Re: Confused about a thread-safe singleton example.

From:
Alan Johnson <awjcs@yahoo.com>
Newsgroups:
comp.lang.c++
Date:
Tue, 02 Dec 2008 22:47:22 -0800
Message-ID:
<gh5a1t$2pt$1@news.motzarella.org>
jason.cipriani@gmail.com wrote:

I have a C++-specific question about thread-safe singleton instances.
 There's a trivial example here:

http://www.bombaydigital.com/arenared/2005/10/25/1

That goes like this, very simple and straightforward:

static Mutex mutex; static TheClass *instance;

static TheClass * getInstance () { MutexLocker lock(mutex); if
(!instance) instance = new TheClass(); return instance; }

The example then goes on to talk about how double-check locking is
broken, etc. My question is pretty much this: Is C++ static
initialization thread-safe? If not, then how does the above example
safely use "mutex"? If so, then what is wrong with this:

static TheClass instance; // not a pointer

static TheClass * getInstance () { return &instance; // it's
correctly initialized? }

The reason I ask is I almost never see it done like that, I always
see blog entries and articles that say the same thing "store instance
in a pointer, use a mutex to protect, and p.s. double-checked locking
is broken". It seems like doing it lock-free is made out to be a hard
 problem, so *if* having a static instance works (but I don't know if
 it does, that's my question), then why doesn't anybody ever suggest
it?

Thanks! Jason


1. Don't use singletons. Ever. Pretty much all of the value of the GoF
Design Patterns book is negated by the fact that they chose to
legitimize Singleton as a design pattern. Singleton is just a fancy
name for global variable. We should call it the Global Variable
(anti)Pattern.

2. If you think you've found a good reason to use a singleton, see point #1.

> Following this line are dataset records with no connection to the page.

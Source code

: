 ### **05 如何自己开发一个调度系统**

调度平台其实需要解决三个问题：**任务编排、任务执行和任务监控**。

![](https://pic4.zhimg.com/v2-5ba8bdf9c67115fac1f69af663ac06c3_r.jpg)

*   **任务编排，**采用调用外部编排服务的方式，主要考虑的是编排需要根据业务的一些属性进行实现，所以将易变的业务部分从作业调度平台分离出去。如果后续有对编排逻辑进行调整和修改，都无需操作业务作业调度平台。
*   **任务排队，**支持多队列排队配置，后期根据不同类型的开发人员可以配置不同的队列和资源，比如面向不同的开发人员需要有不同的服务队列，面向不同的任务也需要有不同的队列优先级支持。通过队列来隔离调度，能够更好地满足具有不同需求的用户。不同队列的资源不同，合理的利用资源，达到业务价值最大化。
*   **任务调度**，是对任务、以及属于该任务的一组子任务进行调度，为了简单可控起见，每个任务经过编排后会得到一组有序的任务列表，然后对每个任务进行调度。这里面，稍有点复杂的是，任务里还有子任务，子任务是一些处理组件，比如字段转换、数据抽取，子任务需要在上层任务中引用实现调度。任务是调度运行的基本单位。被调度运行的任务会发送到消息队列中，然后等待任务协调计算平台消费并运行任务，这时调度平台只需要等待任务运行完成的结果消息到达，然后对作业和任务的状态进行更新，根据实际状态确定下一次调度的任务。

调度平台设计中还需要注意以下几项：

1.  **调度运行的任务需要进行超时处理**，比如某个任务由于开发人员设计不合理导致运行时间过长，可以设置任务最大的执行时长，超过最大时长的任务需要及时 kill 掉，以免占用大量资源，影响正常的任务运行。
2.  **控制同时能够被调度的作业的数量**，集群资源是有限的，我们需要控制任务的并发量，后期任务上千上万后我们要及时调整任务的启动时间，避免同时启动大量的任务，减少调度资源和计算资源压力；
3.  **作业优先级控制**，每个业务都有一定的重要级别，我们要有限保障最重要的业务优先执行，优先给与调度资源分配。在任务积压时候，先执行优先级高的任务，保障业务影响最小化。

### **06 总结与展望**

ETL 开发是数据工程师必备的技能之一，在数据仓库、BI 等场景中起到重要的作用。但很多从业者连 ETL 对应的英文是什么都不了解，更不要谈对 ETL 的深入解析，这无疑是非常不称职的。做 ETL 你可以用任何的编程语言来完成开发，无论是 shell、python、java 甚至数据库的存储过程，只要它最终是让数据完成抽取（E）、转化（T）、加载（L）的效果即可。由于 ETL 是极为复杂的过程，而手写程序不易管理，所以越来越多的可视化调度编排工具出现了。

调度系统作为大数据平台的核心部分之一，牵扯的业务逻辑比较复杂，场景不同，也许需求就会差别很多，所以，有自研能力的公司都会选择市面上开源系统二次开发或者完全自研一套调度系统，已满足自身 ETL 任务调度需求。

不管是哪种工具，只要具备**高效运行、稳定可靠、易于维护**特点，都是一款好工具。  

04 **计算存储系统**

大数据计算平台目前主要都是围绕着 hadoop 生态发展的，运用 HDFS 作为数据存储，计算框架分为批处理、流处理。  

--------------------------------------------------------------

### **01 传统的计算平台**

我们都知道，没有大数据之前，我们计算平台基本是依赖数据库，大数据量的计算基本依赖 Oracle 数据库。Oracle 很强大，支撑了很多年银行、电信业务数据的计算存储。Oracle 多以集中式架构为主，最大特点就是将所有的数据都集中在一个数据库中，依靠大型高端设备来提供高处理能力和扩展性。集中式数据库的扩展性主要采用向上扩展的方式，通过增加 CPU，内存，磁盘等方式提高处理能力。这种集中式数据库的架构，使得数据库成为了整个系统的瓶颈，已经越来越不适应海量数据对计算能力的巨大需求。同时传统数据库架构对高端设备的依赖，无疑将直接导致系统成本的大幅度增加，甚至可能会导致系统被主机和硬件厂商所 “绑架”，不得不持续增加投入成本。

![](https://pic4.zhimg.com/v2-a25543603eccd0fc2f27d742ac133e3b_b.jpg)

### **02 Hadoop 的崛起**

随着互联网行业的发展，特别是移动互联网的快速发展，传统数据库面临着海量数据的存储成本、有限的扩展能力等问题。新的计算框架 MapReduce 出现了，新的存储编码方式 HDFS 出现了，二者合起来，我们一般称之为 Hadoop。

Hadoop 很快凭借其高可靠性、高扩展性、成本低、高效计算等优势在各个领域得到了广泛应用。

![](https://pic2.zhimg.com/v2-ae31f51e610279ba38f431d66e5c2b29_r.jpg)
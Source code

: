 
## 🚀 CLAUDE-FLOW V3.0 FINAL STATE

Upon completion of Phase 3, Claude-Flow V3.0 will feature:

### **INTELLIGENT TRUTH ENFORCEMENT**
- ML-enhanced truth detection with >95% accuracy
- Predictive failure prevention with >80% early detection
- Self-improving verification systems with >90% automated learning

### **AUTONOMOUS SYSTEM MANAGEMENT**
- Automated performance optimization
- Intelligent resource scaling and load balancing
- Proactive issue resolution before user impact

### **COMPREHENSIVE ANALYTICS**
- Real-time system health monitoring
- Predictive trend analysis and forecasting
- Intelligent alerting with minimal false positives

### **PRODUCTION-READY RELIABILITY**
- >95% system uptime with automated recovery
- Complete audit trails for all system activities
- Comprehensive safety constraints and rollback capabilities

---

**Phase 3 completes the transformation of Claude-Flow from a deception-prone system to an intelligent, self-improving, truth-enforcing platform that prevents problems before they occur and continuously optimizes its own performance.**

3. Double checked locking works without memory fencing on x86:
http://bartoszmilewski.wordpress.com/2008/11/05/who-ordered-memory-fences-on-an-x86/

Thus, your main opponent in the optimizer.

4. Whether or not the construction of a static variable is threadsafe
depends mostly on the implementation (the standard says nothing about
it). gcc has an option =fno-threadsafe-statics to turn off the extra
code emitted to make local statics thread safe. I guess one could
extrapolate that by default local statics are thread safe in gcc (though
I have no idea if this is actually true).